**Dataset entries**
· · ·

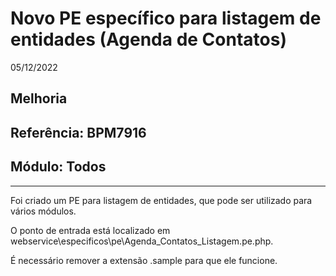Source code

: # Novo PE específico para listagem de entidades (Agenda de Contatos)
05/12/2022
## Melhoria
## Referência: BPM7916
## Módulo: Todos
***

Foi criado um PE para listagem de entidades, que pode ser utilizado para vários módulos.

O ponto de entrada está localizado em webservice\especificos\pe\Agenda_Contatos_Listagem.pe.php.

É necessário remover a extensão .sample para que ele funcione.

· · ·

**Exercise details**
Nothing but the lines from the one with "## Módulo: Todos" through the final line of the records above should appear, each copied exactly.

**Task answer**
## Módulo: Todos
***

Foi criado um PE para listagem de entidades, que pode ser utilizado para vários módulos.

O ponto de entrada está localizado em webservice\especificos\pe\Agenda_Contatos_Listagem.pe.php.

É necessário remover a extensão .sample para que ele funcione.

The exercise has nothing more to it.